■ **Problem to work on**
Work out how many lines in these entries include the string "Information", and give only that figure.

Source data
━━━━━━

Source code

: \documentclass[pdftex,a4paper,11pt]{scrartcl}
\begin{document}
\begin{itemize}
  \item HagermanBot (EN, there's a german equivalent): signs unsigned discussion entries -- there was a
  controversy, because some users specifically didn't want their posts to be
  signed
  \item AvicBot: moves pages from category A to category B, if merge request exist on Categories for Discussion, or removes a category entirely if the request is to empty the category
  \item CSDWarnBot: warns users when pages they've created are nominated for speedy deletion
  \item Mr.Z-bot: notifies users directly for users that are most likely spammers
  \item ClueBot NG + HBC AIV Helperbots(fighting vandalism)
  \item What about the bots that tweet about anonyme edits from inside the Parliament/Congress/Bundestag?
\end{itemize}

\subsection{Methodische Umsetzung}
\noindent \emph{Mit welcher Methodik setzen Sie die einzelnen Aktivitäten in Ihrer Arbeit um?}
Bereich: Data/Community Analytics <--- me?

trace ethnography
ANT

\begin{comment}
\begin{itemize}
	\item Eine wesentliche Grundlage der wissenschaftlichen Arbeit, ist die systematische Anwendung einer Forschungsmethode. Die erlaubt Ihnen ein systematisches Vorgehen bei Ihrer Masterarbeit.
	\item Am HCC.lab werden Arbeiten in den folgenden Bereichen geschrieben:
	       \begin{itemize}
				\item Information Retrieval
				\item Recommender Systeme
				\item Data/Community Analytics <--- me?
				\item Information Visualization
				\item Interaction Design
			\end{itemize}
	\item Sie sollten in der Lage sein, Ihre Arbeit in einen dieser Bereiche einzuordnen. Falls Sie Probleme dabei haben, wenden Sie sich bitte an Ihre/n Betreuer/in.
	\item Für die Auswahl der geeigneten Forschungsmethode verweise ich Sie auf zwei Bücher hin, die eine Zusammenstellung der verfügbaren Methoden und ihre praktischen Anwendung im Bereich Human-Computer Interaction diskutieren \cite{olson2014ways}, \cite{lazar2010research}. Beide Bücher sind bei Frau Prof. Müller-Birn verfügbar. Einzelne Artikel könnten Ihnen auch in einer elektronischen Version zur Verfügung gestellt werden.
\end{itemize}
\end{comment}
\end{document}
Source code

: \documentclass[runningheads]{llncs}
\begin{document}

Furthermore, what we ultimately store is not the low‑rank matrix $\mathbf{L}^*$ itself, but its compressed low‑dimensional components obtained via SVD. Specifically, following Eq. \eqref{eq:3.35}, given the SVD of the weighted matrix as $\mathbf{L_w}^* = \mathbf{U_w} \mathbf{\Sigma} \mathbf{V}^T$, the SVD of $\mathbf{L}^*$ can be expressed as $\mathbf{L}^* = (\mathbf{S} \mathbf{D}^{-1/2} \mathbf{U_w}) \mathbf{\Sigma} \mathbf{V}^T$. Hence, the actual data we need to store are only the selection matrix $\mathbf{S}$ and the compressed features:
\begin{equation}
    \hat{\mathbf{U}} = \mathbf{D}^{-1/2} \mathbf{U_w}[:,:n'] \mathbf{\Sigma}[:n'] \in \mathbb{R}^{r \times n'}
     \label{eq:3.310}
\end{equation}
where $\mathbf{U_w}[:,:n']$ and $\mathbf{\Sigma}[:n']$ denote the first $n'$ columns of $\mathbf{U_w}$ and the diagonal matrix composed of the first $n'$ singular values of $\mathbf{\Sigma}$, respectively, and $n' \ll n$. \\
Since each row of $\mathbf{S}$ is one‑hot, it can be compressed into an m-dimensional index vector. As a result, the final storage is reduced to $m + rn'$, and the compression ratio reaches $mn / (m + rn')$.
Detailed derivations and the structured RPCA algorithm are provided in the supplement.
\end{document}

━━━━━━

■ **Solution to the problem**
2